In many cases, there are solutions that are optimal for me.  For example, source code control is a well-understood problem that has several solutions that work for me.  I’ve used everything from centralized systems hosted by service providers, to my own setup on an ISP, to in-house client-server systems, to peer-to-peer, and I’ve migrated my codebase from one to the other without hassle as I’ve changed.  The client side has been similarly painless; as each new OS or IDE has appeared, open-source clients for source code control have popped up as well.  I have control over my code, I’m not threatened by services disappearing, and I have universal access in a secure way.

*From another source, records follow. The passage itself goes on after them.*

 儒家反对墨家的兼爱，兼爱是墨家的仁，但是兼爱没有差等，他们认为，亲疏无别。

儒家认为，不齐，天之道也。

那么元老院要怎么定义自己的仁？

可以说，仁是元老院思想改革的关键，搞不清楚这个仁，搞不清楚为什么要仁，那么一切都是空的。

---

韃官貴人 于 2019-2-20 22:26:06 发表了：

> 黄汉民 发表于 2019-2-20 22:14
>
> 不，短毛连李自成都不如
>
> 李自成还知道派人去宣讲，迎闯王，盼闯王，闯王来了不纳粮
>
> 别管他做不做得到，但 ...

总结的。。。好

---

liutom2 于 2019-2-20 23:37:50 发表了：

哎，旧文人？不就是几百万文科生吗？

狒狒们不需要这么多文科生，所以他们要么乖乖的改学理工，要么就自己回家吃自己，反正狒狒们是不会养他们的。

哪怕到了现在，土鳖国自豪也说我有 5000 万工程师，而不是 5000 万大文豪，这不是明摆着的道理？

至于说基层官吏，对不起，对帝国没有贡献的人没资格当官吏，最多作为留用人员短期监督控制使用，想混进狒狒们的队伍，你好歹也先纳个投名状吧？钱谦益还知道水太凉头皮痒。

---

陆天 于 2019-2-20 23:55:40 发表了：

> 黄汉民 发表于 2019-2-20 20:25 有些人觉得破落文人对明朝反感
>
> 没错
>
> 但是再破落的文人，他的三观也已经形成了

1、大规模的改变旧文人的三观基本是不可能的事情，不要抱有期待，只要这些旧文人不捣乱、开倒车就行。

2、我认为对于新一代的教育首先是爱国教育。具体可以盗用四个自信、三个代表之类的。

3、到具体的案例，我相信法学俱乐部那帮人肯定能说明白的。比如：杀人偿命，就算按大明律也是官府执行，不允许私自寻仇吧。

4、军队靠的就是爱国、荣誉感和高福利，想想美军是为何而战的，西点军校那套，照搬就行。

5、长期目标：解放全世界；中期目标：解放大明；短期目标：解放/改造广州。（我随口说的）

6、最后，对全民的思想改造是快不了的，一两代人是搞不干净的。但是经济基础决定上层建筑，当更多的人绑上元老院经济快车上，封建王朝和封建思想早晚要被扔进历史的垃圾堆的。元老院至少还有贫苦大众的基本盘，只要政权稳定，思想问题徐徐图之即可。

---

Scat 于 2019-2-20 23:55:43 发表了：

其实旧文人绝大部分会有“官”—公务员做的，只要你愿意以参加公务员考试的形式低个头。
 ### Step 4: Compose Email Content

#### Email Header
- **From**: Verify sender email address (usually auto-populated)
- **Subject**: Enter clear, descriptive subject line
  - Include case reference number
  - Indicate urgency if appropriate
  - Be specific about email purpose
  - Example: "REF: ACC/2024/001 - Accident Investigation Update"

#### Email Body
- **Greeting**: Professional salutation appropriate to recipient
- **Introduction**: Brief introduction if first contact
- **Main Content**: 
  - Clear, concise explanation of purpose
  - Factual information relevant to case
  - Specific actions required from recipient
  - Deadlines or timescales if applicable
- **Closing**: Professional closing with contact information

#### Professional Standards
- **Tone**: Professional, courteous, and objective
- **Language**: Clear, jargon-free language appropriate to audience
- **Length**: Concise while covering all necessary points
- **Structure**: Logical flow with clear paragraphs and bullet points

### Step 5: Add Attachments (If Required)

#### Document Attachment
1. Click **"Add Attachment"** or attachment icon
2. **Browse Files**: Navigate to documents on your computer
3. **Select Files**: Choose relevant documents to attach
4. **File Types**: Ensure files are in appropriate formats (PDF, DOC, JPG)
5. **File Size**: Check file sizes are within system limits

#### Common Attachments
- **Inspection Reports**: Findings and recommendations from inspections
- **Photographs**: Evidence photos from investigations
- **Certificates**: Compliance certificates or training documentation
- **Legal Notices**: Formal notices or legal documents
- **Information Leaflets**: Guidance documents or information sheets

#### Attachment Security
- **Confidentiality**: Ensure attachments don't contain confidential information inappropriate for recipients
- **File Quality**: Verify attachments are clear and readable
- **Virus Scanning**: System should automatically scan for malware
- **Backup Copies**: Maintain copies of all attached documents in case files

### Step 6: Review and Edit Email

I’m still looking for similar software for other needs.  It seems to me that the universal access piece of this is exactly what is appealing to many about net-hosted applications run by third parties like Google: Docs, Reader, Blogger, and now Keep, Evernote,Tumblr.  But it’s not necessary to cede control of my stuff to these services to gain universal access, it’s only necessary that I have a network-accessible place to store things (S3, my local ISP, my own server on a static IP address or some such), standards for interop like RSS, iCal, plain text, and client software that uses those standards for all the different platforms I’m using.  So I need to get on with it and identify those standards and clients, and break the bad habit of “trying” and then buying into web services that come with such a high long-term cost.  Recommendations welcomed.

Google Reader is going away

I’ve used it every day for years.  Truthfully, though, it’s demise has just been an opportunity to look around and see what other RSS aggregation tools are out there, and there’re a lot.  Local, web-based, browser-based, stand-alone, every platform I’m using.  Things are good, thanks to the open, simple, extensible and non-moving-target spec RSS.  Thanks, Dave Winer.